● **WHAT TO PRODUCE**: Lines containing "caption" should be pulled from the material below.

● **DATA FOR ANALYSIS**:
Start of Block

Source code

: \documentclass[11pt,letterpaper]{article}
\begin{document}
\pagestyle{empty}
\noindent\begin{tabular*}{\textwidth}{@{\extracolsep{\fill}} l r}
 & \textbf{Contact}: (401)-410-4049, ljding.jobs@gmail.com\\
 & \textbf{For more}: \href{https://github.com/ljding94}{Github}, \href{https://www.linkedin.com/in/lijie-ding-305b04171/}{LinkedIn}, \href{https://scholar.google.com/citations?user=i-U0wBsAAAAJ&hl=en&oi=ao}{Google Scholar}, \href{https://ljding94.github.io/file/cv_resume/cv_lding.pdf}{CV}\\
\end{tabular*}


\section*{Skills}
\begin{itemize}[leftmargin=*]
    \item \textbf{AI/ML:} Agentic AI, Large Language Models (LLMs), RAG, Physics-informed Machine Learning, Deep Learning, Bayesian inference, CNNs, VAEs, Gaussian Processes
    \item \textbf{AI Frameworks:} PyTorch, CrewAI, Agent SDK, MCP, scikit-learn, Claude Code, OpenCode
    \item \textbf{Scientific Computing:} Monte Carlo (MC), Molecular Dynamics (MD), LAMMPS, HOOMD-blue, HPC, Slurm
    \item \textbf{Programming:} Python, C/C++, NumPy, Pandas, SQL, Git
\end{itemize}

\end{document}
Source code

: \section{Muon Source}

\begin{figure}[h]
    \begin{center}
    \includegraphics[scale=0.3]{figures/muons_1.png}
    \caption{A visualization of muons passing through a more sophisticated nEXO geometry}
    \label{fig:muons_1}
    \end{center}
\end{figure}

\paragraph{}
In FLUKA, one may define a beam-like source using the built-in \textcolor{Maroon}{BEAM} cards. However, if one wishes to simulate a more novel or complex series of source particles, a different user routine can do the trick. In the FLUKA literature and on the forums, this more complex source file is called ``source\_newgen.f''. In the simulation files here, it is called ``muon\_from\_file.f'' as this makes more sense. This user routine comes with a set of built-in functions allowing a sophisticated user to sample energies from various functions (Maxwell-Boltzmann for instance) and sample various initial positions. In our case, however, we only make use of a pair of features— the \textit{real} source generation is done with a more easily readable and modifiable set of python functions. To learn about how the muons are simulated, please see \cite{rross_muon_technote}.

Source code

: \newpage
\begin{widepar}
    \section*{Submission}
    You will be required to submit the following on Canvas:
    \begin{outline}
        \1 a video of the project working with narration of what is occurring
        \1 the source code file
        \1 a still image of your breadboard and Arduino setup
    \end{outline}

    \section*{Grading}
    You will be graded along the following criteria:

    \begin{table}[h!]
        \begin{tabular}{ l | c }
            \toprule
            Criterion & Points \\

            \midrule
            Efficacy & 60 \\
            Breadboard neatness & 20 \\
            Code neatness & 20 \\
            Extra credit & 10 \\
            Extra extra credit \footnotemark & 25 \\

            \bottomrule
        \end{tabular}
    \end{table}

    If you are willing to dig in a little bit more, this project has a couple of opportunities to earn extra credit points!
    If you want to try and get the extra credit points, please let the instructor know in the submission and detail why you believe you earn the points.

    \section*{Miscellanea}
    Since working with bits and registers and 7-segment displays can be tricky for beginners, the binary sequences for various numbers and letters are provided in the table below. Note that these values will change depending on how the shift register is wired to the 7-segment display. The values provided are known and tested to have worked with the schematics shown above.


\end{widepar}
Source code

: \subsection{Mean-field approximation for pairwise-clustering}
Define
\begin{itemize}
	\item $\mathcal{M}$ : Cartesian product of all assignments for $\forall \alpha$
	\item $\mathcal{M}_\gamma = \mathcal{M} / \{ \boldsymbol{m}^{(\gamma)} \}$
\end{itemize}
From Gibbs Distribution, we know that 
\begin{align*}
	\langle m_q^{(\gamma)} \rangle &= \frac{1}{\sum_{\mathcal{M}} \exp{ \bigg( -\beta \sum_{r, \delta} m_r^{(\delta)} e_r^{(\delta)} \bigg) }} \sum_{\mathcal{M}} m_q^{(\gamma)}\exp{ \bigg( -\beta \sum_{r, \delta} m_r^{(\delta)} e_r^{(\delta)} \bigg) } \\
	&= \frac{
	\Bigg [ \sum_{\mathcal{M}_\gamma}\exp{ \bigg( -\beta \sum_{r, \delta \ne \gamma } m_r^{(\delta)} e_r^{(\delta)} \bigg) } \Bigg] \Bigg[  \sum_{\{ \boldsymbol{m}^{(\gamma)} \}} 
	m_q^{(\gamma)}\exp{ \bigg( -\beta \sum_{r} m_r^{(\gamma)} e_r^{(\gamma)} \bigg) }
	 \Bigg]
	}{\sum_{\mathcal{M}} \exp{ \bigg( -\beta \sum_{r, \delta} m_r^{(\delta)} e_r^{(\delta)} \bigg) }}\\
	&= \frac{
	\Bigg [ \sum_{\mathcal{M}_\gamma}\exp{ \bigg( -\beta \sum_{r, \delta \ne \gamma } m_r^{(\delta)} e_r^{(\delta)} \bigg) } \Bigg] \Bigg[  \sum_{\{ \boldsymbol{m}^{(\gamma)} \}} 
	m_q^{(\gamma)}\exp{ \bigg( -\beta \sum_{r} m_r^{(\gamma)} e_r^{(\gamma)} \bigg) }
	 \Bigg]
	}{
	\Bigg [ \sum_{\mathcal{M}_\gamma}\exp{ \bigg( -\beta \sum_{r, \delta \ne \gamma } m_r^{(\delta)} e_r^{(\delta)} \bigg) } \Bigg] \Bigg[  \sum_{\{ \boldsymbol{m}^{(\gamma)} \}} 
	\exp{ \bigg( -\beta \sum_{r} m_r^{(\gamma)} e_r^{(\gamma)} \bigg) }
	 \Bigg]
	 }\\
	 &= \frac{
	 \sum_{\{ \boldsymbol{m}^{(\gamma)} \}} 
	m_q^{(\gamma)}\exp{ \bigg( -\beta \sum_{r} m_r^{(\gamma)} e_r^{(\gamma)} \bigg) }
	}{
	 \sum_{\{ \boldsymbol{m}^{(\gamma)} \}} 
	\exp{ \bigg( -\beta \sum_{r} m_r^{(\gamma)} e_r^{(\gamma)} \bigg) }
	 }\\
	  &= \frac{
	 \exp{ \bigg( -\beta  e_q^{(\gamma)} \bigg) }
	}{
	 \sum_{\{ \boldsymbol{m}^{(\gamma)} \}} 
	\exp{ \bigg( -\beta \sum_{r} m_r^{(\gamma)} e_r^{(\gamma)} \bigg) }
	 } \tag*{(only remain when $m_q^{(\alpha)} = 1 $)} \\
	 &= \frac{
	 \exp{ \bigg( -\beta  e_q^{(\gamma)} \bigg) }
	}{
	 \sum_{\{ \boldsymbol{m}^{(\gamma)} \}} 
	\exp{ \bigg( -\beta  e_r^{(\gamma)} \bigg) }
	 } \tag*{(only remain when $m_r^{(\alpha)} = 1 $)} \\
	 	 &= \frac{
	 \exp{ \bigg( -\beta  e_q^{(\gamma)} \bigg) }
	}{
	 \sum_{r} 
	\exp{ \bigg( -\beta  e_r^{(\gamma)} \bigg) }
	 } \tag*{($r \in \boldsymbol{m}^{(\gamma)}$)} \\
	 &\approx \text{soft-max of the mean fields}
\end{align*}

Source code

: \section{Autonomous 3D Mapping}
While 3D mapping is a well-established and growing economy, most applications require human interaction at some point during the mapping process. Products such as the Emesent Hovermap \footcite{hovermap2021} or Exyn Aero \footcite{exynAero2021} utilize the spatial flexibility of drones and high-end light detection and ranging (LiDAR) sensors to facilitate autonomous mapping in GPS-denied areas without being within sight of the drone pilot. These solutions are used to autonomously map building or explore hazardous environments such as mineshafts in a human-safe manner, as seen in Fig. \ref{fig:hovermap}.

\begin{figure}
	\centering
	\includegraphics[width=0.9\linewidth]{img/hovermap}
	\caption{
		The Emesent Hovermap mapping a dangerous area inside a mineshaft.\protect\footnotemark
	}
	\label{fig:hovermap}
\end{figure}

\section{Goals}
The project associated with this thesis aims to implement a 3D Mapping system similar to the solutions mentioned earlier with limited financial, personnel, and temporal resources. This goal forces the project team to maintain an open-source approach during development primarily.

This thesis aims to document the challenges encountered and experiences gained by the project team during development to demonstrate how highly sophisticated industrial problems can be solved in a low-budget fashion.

End of Block

● **ANSWER TO THE PROBLEM**:
    \caption{A visualization of muons passing through a more sophisticated nEXO geometry}
	\caption{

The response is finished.